Five revolutionary changes (all for the better) coming soon for the global economy:

Moving the world's poor into the middle class

Scale: Probably moving from 2 billion to 7 billion middle class

Time horizon: Bill Gates estimates 25 years; he's probably right

Impact: 3 to 4 times the number of people with the luxuries of education, time, and resources to invest in new ideas. Staggering potential.

Incorporating the ideas and contributions of women into the world's economies and political structures

Scale: Basically, 50% of the planet

Time horizon: Progress is inconsistent around the globe, but once it starts, it tends to auto-catalyze

Impact: Doubling the world's store of ideas. The United States, celebrated for its liberal democratic freedoms, only adopted women's suffrage in 1920 via the 19th Amendment -- not even a full century ago -- and certainly has much work yet to be done to fully recognize and capture the potential value of women's contributions to society and the economy. As Warren Buffett put it, "America has forged this success while utilizing, in large part, only half of the country's talent." It's acknowledged that even among the world's richest countries, women are simply not represented in the upper echelons of politics and business in proportion to their share of the population (or ability). Meanwhile, Saudi law prohibits women from driving, there are millions of "missing" women in India, and sex-selective abortion and infanticide in China happen on a scale that boggle the mind.

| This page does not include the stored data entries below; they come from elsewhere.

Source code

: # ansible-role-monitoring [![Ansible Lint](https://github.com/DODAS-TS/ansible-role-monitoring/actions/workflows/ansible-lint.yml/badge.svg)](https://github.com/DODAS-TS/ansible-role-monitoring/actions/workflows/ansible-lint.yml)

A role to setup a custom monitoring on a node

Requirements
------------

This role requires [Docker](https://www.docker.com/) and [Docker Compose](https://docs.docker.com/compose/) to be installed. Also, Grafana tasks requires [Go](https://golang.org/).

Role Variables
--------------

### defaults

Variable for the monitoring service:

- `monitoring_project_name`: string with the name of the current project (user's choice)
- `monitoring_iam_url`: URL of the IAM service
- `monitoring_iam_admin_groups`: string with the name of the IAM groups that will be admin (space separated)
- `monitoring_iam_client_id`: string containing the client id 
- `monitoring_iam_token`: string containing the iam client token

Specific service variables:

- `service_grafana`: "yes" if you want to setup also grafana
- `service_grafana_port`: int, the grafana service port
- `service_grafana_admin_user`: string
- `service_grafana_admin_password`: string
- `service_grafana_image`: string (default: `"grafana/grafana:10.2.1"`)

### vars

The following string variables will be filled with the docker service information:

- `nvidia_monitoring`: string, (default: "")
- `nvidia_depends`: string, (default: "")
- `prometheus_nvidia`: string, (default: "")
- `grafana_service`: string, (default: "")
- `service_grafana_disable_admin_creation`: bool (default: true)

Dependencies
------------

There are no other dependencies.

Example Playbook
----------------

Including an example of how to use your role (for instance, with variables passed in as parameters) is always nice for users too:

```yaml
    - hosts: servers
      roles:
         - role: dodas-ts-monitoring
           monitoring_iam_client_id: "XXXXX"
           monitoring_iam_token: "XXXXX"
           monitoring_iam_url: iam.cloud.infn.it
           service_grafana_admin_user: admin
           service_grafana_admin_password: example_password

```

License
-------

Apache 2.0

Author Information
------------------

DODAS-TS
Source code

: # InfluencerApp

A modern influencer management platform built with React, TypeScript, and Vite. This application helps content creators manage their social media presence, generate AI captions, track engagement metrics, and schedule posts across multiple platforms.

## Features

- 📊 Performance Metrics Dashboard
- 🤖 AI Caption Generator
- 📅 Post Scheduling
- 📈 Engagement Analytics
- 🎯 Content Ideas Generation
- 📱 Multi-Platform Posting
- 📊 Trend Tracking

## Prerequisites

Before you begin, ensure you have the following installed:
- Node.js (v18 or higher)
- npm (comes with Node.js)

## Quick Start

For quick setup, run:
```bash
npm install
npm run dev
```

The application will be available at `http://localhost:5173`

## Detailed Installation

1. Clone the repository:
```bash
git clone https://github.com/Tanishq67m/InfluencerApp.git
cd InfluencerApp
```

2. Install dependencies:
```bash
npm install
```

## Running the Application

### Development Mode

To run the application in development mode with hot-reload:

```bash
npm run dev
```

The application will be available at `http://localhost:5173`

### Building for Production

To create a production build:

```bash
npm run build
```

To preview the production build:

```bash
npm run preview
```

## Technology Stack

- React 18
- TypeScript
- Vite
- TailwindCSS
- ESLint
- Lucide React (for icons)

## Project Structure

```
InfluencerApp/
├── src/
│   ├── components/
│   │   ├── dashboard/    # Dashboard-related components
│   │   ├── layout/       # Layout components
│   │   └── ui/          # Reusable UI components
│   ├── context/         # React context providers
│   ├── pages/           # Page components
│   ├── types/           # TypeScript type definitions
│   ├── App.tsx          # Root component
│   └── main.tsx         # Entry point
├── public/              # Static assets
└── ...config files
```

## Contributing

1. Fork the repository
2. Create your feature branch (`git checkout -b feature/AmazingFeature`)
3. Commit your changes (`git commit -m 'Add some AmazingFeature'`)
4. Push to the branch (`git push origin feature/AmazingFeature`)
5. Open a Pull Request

Automation extending its reach (self-piloted vehicles, factory automation, household automation)

Scale: Virtually everyone in rich countries, and a significant spread into many lives in the global middle class

Time horizon: Ten to twenty years for much of the impact to percolate through most people's lives

Impact: Potentially increasing our useful and leisure time by 25% or more, depending on how individuals already allocate their time. Should in many ways be comparable to the impact of the mechanization of agriculture -- dramatically increasing output per person.

Massive forward leaps in computing power

Scale: Everyone

Time horizon: We're likely to be completely blown away by the increasing capacities and declining costs over the next 10 years

Impact: Whether or not "quantum" computing comes to fruition, the continued progress of computing power and cost according to Moore's Law is such that we are basically on the brink of seeing more progress made in the next five to ten years as we've seen in the entire history of computing up until today. Many things will become economically feasible to automate/computerize simply due to the fact that a cheap computer doing things by "brute force" really fast will be able to produce more useful output than many real people would be able to achieve by thinking it through. IBM's Watson supercomputer is mind-blowing today, but household computers in ten to fifteen years will probably eclipse it. We are, as it is sometimes put by analogy, entering the second half of the chess board -- a reference to the power of exponential growth, in which doubling something (like computer speeds) is impressive in relative terms early on, but becomes inconceivably big in absolute terms once one approaches the 30th cycle or thereabouts. (It's a reference to the fable of the king and the grains of rice, and our incapacity to anticipate just how quickly something can grow when it expands at a consistent and compounding rate.) For reference, depending on how you count it, we're presently in the neighborhood of the 30th "doubling" of computing speeds, according to Moore's Law.

Mastering the subconscious mind

Scale: Everyone

Time horizon: Terribly uncertain today, but the impact of computing-driven research should help clear the way for a decent forecast. Quite possibly as soon as the next 25 years.

Impact: The "flashes of brilliance" we sometimes have are almost certainly the work of subconscious thinking, in which our brains process (behind the scenes) the information we gather in our conscious moments. Should we learn to control or focus or at least train our minds to make better use of that subconscious activity (including sleep), we would gain rather profoundly.